Rubber Step Manuf'g Co. v. Metropolitan R.
This text of 20 F. Cas. 1297 (Rubber Step Manuf'g Co. v. Metropolitan R.) is published on Counsel Stack Legal Research, covering U.S. Circuit Court for the District of Massachusetts primary law. Counsel Stack provides free access to over 12 million legal documents including statutes, case law, regulations, and constitutions.
Opinion
To avoid the Keene patents for improvements in carriage-steps, defendants rely upon the Chaffee patent for door-mats. This has already been decided in this court, in the case of Brown v.

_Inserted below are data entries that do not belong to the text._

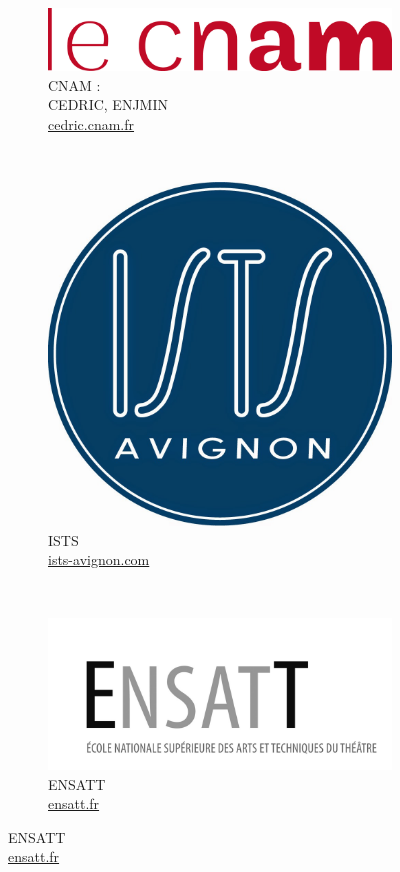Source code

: \documentclass{beamer}
\begin{document}
\begin{frame}
\begin{figure}[htbp]
    
    \begin{subfigure}[b]{0.30\textwidth} 
        \centering
        \includegraphics[scale=0.25]{images/cnam.png}
        \caption[]{CNAM : \\ CEDRIC, ENJMIN\\ \url{cedric.cnam.fr}}
    \end{subfigure}
    ~
    \begin{subfigure}[b]{0.30\textwidth} 
        \centering
        \includegraphics[scale=0.05]{images/ists.jpg}
        \caption[]{ISTS\\ \url{ists-avignon.com}}
    \end{subfigure}
    ~
    \begin{subfigure}[b]{0.30\textwidth} 
        \centering
        \includegraphics[scale=0.23]{images/ensatt.jpg}
        \caption[]{ENSATT\\ \url{ensatt.fr}}
    \end{subfigure}    
\end{figure} 
    

\end{frame}
\end{document}
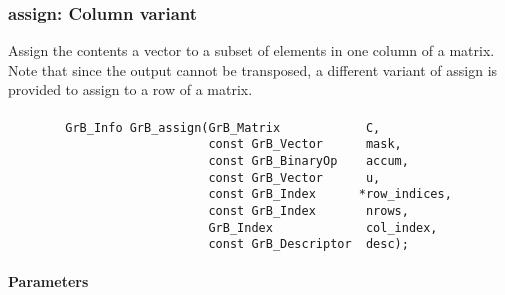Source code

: \subsubsection{{\sf assign}: Column variant}

Assign the contents a vector to a subset of elements in one column of a matrix. 
Note that since the output cannot be transposed, a different variant of
{\sf assign} is provided to assign to a row of a matrix.

\paragraph{\syntax}

\begin{verbatim}
        GrB_Info GrB_assign(GrB_Matrix            C,
                            const GrB_Vector      mask,
                            const GrB_BinaryOp    accum,
                            const GrB_Vector      u,
                            const GrB_Index      *row_indices,
                            const GrB_Index       nrows,
                            GrB_Index             col_index,
                            const GrB_Descriptor  desc);
\end{verbatim}

\paragraph{Parameters}

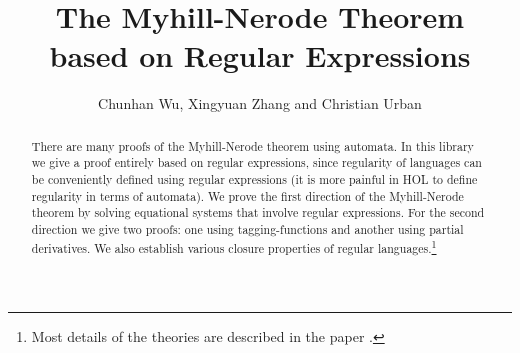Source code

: \documentclass[11pt,a4paper]{article}
\begin{document}
\title{The Myhill-Nerode Theorem\\ based on Regular Expressions}
\author{Chunhan Wu, Xingyuan Zhang and Christian Urban}
\maketitle

\begin{abstract}
There are many proofs of the Myhill-Nerode theorem using automata. In this
library we give a proof entirely based on regular expressions, since
regularity of languages can be conveniently defined using regular expressions
(it is more painful in HOL to define regularity in terms of automata).  We
prove the first direction of the Myhill-Nerode theorem by solving equational
systems that involve regular expressions.  For the second direction we give two
proofs: one using tagging-functions and another using partial derivatives. We
also establish various closure properties of regular languages.\footnote{Most
details of the theories are described in the paper \cite{WuZhangUrban11}.}
\end{abstract}

\tableofcontents
\bigskip





\end{document}

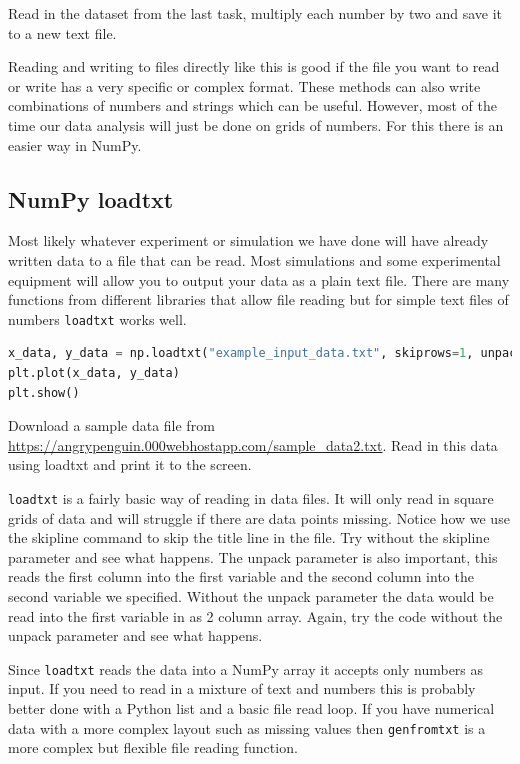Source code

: \begin{task}Read in the dataset from the last task, multiply each number by two and save it to a new text file.\end{task}

Reading and writing to files directly like this is good if the file you want to read or write has a very specific or complex format. These methods can also write combinations of numbers and strings which can be useful. However, most of the time our data analysis will just be done on grids of numbers. For this there is an easier way in NumPy.

	\subsection{NumPy loadtxt}
		Most likely whatever experiment or simulation we have done will have already written data to a file that can be read. Most simulations and some experimental equipment will allow you to output your data as a plain text file. There are many functions from different libraries that allow file reading but for simple text files of numbers \texttt{loadtxt} works well.
		\begin{lstlisting}[language=Python]
x_data, y_data = np.loadtxt("example_input_data.txt", skiprows=1, unpack=True)
plt.plot(x_data, y_data)
plt.show()\end{lstlisting}
\begin{task}Download a sample data file from \url{https://angrypenguin.000webhostapp.com/sample_data2.txt}. Read in this data using loadtxt and print it to the screen.\end{task}

\texttt{loadtxt} is a fairly basic way of reading in data files. It will only read in square grids of data and will struggle if there are data points missing. Notice how we use the skipline command to skip the title line in the file. Try without the skipline parameter and see what happens. The unpack parameter is also important, this reads the first column into the first variable and the second column into the second variable we specified. Without the unpack parameter the data would be read into the first variable in as 2 column array. Again, try the code without the unpack parameter and see what happens.

Since \texttt{loadtxt} reads the data into a NumPy array it accepts only numbers as input. If you need to read in a mixture of text and numbers this is probably better done with a Python list and a basic file read loop. If you have numerical data with a more complex layout such as missing values then \texttt{genfromtxt} is a more complex but flexible file reading function.

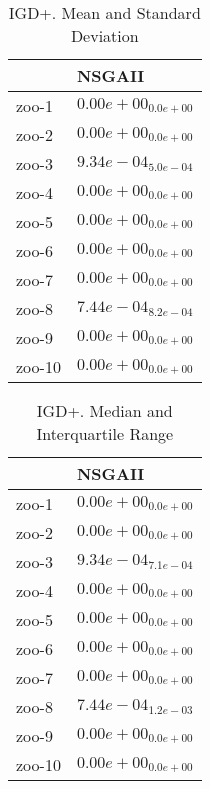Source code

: \documentclass{article}
\begin{document}
\begin{table}
\caption{IGD+. Mean and Standard Deviation}
\label{table: IGD+}
\centering
\begin{scriptsize}
\begin{tabular}{ll}
\hline &  NSGAII\\
\hline 
zoo-1 & \cellcolor{gray95}$  0.00e+00_{ 0.0e+00}$ \\
zoo-2 & \cellcolor{gray95}$  0.00e+00_{ 0.0e+00}$ \\
zoo-3 & \cellcolor{gray95}$  9.34e-04_{ 5.0e-04}$ \\
zoo-4 & \cellcolor{gray95}$  0.00e+00_{ 0.0e+00}$ \\
zoo-5 & \cellcolor{gray95}$  0.00e+00_{ 0.0e+00}$ \\
zoo-6 & \cellcolor{gray95}$  0.00e+00_{ 0.0e+00}$ \\
zoo-7 & \cellcolor{gray95}$  0.00e+00_{ 0.0e+00}$ \\
zoo-8 & \cellcolor{gray95}$  7.44e-04_{ 8.2e-04}$ \\
zoo-9 & \cellcolor{gray95}$  0.00e+00_{ 0.0e+00}$ \\
zoo-10 & \cellcolor{gray95}$  0.00e+00_{ 0.0e+00}$ \\
\hline
\end{tabular}
\end{scriptsize}
\end{table}

\begin{table}
\caption{IGD+. Median and Interquartile Range}
\label{table: IGD+}
\centering
\begin{scriptsize}
\begin{tabular}{ll}
\hline &  NSGAII\\
\hline 
zoo-1 & \cellcolor{gray95}$  0.00e+00_{ 0.0e+00}$ \\
zoo-2 & \cellcolor{gray95}$  0.00e+00_{ 0.0e+00}$ \\
zoo-3 & \cellcolor{gray95}$  9.34e-04_{ 7.1e-04}$ \\
zoo-4 & \cellcolor{gray95}$  0.00e+00_{ 0.0e+00}$ \\
zoo-5 & \cellcolor{gray95}$  0.00e+00_{ 0.0e+00}$ \\
zoo-6 & \cellcolor{gray95}$  0.00e+00_{ 0.0e+00}$ \\
zoo-7 & \cellcolor{gray95}$  0.00e+00_{ 0.0e+00}$ \\
zoo-8 & \cellcolor{gray95}$  7.44e-04_{ 1.2e-03}$ \\
zoo-9 & \cellcolor{gray95}$  0.00e+00_{ 0.0e+00}$ \\
zoo-10 & \cellcolor{gray95}$  0.00e+00_{ 0.0e+00}$ \\
\hline
\end{tabular}
\end{scriptsize}
\end{table}
\end{document}
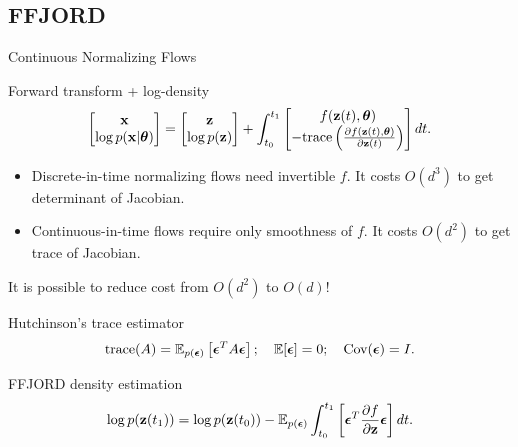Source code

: \documentclass{beamer}
\begin{document}
\subsection{FFJORD}
\begin{frame}{Continuous Normalizing Flows}
	\begin{block}{Forward transform + log-density}
		\vspace{-0.8cm}
		\[
			\begin{bmatrix}
				\mathbf{x} \\
				\log p(\mathbf{x} | \boldsymbol{\theta})
			\end{bmatrix}
			= 
			\begin{bmatrix}
				\mathbf{z} \\
				\log p(\mathbf{z})
			\end{bmatrix} + 
			\int_{t_0}^{t_1} 
			\begin{bmatrix}
				f(\mathbf{z}(t), \boldsymbol{\theta}) \\
				- \text{trace} \left( \frac{\partial f(\mathbf{z}(t), \boldsymbol{\theta})}{\partial \mathbf{z}(t)} \right) 
			\end{bmatrix} dt.
		\]
		\vspace{-0.4cm}
	\end{block}
	\begin{itemize}
		\item Discrete-in-time normalizing flows need invertible $f$. It costs $O(d^3)$ to get determinant of Jacobian.
		\item Continuous-in-time flows require only smoothness of $f$. It costs $O(d^2)$ to get trace of Jacobian.
	\end{itemize}
	It is possible to reduce cost from $O(d^2)$ to $O(d)$!
	\begin{block}{Hutchinson's trace estimator}
		\vspace{-0.3cm}
		\[
		    \text{trace}(A) = \mathbb{E}_{p(\boldsymbol{\epsilon})} \left[ \boldsymbol{\epsilon}^T A \boldsymbol{\epsilon} \right]; \quad \mathbb{E} [\boldsymbol{\epsilon}] = 0; \quad \text{Cov} (\boldsymbol{\epsilon}) = I.
		\]
		\vspace{-0.5cm}
	\end{block}
	\begin{block}{FFJORD density estimation}
		\vspace{-0.4cm}
		\[
		    \log p(\mathbf{z}(t_1)) = \log p(\mathbf{z}(t_0)) - \mathbb{E}_{p(\boldsymbol{\epsilon})} \int_{t_0}^{t_1} \left[ \boldsymbol{\epsilon}^T \frac{\partial f}{\partial \mathbf{z}} \boldsymbol{\epsilon} \right] dt.
		\]
	\end{block}
\end{frame}
\end{document}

Rubber Step Manuf’g Co. [Case No. 2,028], not to anticipate the Keene invention, for the reasons fully stated in that case.
The Keene invention consists in covering the tread of a carriage-step with a vulcanized rubber clothing, having an undulating surface, whereby projections of rubber are presented upward to receive the pressure of the foot, and also in providing a permanent surface to the step resilient under the foot, the coating of rubber being somewhat adhesive to the foot, thereby having a tendency to prevent slipping in either dry or wet weather; and in snowy or sleety weather, when trodden upon, adhering ice or snow is broken by the yielding of the rubber projections under pressure, and loosened upon the removal of the pressure of the foot by 'reason of the resiliency of the rubber, so as to be readily brushed off.
The fact that rubber had been used as a soling to stirrups and applied to shoe-soles, does not establish any anticipation of this invention. The use of iron treads, with channels running to the margin, for door-steps and stairs, or for carriage-steps, did not anticipate this invention. The metal projections became slippery, instead of adhesive to the foot, by wear, and there was no resiliency under the pressure of the foot, to effect the removal of the snow and ice.
The rejected application for a patent of Charles Ray is not of itself a bar to the patent of Keene, there being no evidence in the case that the alleged prior invention of Ray was ever perfected or brought to actual use, and not abandoned and never revived by the original inventor. The Corn Planter Patent, 23 Wall. [90 U. S.] 181, 210.
Decree for injunction and account, as prayed for in the bill.